In the wake of the Grenfell Tower fire just over three years ago, the sight of a tower block emitting smoke evokes an overwhelming sense of dread, as people recall the horrific images of a tower engulfed in flame. It is chilling that until fairly recently, Ferrier Point – owned by Newham Council – had the same kind of cladding as Grenfell, installed by the same company. In the weeks after Grenfell, Ferrier Point was one of three towers blocks in Newham found to have the dangerous ACM cladding – though it wasn’t until two years later that this cladding was finally removed.
There are a multitude of similarities between the Grenfell Tower and Ferrier Point. Other than them both being tower blocks with, until recently, the same kind of cladding, they are both working class enclaves next to massively wealthy parts of London.
Though Canning Town has always been a very working class area, it is sandwiched between Canary Wharf and the recently regenerated Stratford, home to the fantastically expensive E20 postcode. Unlike Kensington and Chelsea, Newham is the poorest borough in London, and one of the poorest boroughs in the country. Like every other borough in London, it has been hit especially hard by austerity, and emergency services in the area have been cut dramatically over the last decade (though it is still very heavily policed).

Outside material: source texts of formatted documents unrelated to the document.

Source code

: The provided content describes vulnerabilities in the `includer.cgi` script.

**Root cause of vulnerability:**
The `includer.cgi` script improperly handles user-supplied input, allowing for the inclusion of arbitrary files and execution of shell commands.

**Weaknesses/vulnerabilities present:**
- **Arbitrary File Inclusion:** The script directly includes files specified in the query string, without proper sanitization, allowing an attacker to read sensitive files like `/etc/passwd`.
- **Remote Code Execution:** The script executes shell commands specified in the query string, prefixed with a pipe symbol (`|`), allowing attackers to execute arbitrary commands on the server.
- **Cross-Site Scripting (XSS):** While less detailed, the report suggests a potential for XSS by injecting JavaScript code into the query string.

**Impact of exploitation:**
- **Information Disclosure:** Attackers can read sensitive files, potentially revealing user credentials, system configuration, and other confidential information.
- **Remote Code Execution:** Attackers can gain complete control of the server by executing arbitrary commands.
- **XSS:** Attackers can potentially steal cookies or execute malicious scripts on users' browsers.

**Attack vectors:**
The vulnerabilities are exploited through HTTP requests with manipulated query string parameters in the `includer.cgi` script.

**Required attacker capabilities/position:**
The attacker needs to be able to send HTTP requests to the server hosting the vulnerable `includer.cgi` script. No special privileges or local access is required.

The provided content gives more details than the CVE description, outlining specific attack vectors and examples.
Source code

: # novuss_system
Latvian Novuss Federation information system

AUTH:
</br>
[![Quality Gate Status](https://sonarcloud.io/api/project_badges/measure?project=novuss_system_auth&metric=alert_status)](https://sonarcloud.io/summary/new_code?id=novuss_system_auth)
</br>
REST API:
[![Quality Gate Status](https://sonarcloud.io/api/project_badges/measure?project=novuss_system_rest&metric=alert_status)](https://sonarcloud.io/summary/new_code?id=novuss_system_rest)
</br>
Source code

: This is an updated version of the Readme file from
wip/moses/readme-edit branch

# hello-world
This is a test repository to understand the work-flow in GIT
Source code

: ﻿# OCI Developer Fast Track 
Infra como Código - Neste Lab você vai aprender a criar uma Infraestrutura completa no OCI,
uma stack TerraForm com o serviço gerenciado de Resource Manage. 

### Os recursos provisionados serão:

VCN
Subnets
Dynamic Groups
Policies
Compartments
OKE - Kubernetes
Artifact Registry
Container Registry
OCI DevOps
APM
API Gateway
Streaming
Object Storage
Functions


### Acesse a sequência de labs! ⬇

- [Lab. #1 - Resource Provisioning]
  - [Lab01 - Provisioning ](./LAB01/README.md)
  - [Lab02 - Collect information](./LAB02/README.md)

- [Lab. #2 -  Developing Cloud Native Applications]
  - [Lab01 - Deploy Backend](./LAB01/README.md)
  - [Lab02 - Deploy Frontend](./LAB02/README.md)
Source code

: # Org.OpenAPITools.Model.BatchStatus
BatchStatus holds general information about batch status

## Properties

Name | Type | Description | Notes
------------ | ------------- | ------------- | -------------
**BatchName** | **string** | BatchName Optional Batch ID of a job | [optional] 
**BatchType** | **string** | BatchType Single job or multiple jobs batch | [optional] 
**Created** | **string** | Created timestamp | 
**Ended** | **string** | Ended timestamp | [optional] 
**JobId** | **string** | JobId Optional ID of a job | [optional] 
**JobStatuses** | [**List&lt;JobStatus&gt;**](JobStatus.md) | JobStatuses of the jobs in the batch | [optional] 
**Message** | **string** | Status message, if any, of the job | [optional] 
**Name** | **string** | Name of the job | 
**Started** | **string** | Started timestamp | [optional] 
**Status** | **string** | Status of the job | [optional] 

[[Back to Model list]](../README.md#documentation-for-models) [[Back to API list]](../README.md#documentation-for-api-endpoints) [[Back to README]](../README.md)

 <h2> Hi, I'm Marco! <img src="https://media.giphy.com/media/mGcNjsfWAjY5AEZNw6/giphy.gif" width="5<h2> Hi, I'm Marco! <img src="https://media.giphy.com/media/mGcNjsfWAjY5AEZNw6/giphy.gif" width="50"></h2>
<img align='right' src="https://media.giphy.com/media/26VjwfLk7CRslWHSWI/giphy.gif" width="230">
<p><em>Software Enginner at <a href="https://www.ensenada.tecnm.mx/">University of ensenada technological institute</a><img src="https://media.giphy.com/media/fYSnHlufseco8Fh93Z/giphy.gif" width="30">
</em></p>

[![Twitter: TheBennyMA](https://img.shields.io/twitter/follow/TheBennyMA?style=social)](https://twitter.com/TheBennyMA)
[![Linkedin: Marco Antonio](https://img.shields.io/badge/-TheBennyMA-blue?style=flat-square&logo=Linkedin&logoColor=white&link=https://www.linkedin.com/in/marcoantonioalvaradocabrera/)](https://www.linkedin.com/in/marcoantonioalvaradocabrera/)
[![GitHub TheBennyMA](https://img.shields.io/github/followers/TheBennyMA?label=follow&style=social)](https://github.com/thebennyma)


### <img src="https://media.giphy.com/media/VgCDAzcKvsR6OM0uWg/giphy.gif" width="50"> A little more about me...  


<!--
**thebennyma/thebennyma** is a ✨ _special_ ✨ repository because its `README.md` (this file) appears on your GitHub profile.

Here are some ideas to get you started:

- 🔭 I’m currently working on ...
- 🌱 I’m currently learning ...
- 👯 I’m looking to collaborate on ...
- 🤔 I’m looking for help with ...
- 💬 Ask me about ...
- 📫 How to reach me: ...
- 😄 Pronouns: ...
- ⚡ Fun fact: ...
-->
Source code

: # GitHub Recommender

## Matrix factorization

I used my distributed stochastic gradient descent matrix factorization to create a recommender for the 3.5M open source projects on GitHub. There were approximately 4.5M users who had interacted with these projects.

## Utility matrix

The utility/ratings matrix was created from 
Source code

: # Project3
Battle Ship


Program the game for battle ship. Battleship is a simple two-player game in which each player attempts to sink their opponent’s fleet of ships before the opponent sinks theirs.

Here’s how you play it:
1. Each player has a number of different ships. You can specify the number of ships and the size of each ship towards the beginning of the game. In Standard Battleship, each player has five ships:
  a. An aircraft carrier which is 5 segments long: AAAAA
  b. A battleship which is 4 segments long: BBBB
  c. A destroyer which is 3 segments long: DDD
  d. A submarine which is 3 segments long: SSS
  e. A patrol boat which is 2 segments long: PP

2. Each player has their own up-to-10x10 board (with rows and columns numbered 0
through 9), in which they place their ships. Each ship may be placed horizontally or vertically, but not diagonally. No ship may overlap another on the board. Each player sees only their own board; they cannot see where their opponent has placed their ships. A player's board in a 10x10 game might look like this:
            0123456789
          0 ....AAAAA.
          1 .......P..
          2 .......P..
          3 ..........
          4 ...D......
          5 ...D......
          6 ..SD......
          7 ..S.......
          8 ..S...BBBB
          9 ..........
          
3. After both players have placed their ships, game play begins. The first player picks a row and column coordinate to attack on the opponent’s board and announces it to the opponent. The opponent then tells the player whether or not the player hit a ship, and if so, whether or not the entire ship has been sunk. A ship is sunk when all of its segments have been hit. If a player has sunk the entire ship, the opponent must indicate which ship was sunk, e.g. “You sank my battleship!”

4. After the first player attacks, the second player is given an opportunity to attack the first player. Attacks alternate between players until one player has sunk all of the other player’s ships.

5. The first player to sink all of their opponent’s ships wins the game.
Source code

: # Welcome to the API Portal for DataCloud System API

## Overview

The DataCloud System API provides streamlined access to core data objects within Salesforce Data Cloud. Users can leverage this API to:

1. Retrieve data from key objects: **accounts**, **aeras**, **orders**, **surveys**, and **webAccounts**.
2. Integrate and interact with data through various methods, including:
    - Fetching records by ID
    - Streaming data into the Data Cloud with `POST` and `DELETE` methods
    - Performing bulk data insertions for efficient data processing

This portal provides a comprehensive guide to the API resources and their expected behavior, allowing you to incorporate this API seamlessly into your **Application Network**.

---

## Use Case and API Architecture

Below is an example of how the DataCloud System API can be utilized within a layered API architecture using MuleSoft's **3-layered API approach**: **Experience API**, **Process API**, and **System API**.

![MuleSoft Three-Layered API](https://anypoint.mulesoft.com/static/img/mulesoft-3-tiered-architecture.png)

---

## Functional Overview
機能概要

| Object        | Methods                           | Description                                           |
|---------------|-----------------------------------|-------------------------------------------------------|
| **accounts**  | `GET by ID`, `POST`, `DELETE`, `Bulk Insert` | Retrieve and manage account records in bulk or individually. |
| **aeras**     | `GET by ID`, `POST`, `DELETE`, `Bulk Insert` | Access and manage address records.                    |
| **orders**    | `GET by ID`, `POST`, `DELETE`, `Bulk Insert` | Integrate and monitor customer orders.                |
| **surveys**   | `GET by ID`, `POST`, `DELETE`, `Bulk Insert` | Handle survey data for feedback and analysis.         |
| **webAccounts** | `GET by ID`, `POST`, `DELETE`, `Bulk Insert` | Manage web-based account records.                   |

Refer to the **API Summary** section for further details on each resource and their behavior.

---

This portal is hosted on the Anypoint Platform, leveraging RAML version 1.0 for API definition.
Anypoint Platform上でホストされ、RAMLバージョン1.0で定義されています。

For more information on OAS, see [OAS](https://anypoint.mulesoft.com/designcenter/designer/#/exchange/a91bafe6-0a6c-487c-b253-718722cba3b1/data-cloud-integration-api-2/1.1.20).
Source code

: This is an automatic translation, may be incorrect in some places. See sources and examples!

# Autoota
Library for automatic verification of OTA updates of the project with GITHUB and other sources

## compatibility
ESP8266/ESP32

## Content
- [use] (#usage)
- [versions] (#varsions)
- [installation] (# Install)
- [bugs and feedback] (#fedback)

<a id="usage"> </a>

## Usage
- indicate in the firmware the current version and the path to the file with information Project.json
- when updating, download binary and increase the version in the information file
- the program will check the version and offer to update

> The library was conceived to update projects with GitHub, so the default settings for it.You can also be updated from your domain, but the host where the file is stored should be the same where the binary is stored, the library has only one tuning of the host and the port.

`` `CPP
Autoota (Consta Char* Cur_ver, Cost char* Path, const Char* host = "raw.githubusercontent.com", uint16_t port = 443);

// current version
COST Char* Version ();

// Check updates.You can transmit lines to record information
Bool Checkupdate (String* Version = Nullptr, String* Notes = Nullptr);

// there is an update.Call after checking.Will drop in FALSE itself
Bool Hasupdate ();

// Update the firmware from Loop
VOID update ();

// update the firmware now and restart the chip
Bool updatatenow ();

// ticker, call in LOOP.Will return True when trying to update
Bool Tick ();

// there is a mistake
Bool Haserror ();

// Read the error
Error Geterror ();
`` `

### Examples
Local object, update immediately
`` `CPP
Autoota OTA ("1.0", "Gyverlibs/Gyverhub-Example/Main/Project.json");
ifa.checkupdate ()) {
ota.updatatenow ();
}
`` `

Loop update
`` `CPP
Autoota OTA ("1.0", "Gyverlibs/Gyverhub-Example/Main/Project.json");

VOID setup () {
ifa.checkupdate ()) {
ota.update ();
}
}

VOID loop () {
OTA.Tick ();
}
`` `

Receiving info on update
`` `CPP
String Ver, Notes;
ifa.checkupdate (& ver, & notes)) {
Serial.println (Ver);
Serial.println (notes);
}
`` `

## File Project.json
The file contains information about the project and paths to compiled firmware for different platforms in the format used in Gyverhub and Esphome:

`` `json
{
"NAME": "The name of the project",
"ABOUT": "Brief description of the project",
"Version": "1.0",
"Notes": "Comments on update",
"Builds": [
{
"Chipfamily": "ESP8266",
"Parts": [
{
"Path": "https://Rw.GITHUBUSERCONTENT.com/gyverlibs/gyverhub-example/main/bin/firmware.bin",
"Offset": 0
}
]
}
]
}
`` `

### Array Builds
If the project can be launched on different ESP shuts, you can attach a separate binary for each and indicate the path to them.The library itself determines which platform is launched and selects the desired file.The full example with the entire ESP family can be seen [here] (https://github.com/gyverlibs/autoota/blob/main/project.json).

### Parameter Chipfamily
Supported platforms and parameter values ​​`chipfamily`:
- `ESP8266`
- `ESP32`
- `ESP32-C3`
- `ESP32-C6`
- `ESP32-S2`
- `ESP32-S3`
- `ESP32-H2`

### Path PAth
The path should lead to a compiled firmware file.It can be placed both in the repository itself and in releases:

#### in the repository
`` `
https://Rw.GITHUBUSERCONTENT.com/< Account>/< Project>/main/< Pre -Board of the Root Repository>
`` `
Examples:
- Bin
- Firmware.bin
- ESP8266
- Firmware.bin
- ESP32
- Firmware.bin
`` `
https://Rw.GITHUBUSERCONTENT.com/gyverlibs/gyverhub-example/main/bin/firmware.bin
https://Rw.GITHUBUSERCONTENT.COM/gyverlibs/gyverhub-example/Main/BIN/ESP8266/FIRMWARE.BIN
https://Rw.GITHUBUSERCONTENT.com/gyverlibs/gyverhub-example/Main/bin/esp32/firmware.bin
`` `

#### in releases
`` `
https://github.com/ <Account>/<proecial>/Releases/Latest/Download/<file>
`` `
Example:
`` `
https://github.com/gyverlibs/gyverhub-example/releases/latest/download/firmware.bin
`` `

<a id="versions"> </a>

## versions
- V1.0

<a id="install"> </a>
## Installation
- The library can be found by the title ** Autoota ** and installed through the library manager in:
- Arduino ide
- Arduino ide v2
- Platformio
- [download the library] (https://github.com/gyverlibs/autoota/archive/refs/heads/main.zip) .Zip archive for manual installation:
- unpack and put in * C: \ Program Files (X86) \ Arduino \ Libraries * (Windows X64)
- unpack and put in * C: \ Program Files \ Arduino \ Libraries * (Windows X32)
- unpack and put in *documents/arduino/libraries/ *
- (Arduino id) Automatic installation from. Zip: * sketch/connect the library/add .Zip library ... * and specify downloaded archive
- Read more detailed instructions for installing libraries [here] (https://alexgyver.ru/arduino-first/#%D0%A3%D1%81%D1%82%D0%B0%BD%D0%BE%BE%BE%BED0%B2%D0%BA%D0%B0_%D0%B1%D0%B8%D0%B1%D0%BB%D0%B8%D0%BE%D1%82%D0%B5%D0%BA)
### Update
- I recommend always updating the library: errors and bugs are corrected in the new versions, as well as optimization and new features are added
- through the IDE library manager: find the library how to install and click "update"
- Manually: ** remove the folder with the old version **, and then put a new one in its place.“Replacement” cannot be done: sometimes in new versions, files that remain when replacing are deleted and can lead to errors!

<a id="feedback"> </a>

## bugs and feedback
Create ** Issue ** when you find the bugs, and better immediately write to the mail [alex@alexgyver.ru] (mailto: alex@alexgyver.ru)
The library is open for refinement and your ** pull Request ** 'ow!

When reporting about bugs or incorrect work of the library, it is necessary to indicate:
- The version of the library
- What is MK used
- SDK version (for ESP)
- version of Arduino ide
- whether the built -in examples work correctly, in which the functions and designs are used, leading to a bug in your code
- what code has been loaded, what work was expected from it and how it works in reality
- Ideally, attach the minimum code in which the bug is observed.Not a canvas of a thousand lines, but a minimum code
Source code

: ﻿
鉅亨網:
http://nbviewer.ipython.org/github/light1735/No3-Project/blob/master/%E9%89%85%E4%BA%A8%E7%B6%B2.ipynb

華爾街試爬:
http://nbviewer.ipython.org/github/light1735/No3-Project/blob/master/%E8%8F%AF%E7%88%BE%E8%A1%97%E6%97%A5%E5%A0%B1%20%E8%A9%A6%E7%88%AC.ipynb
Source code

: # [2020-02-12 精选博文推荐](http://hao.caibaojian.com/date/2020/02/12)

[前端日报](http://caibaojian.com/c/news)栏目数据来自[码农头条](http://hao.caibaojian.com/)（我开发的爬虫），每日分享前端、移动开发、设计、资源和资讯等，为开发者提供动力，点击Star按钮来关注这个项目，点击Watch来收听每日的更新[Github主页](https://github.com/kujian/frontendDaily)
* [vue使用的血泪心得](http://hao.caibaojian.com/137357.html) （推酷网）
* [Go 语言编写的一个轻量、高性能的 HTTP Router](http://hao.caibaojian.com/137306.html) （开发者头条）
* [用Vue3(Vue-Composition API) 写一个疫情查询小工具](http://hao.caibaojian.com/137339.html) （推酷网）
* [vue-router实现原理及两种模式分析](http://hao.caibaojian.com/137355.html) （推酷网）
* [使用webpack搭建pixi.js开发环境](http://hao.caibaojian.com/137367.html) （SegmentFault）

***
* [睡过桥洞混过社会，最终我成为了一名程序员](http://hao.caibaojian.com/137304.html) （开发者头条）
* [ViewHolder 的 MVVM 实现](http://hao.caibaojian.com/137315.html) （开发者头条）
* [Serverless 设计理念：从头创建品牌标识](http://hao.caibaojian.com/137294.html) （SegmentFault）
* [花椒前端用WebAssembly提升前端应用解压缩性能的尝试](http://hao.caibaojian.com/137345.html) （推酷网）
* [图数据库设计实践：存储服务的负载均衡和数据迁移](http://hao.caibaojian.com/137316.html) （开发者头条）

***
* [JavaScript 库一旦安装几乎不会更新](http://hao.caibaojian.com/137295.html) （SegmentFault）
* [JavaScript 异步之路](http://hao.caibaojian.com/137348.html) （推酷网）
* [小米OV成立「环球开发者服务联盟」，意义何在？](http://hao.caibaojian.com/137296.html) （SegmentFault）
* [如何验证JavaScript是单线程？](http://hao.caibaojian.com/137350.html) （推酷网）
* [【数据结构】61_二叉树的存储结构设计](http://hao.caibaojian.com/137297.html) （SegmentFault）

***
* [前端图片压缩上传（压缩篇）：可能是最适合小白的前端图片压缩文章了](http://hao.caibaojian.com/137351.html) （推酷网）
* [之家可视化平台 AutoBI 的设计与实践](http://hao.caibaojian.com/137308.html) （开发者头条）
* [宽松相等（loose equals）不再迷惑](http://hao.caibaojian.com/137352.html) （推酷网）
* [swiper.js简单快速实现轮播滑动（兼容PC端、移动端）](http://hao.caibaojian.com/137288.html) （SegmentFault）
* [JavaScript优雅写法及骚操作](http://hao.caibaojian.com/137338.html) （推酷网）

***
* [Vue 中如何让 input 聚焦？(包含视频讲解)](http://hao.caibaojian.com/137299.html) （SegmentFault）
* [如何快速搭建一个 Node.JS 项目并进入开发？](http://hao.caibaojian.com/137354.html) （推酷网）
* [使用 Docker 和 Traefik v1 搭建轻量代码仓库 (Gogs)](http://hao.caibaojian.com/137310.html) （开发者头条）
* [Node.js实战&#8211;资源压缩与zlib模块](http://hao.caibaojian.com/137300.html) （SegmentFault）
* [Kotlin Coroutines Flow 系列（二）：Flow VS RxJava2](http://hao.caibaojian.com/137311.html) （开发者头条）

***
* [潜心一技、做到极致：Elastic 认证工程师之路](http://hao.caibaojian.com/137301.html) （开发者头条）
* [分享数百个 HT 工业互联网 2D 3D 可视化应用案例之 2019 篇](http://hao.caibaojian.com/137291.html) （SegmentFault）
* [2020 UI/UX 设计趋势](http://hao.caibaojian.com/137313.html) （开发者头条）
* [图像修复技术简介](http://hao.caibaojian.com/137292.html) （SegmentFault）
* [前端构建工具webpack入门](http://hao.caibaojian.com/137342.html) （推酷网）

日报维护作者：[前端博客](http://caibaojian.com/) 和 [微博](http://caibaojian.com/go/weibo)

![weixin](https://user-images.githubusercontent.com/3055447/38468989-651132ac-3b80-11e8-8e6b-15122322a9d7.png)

Newham Council’s 2018 decision to remove the ACM cladding from Ferrier Point has saved lives, though it does highlight the fact that this cladding should never have been installed on the tower in the first place, or should have been removed a lot sooner than 2019.
Thousands of people around the country are still living in homes surrounded by ACM cladding, or similarly dangerous kinds of cheap cladding. We are now more than three years on from the tragic Grenfell fire, which has changed British society in the same way as Hillsborough did. It has brought about a new awareness to the dangers of deregulation and privatisation, and has again proved that the British state does not care about working class lives. The government has done the bare minimum in making working peoples’ homes safe, it is therefore somewhat miraculous that loss of life was avoided in Canning Town on Monday Evening.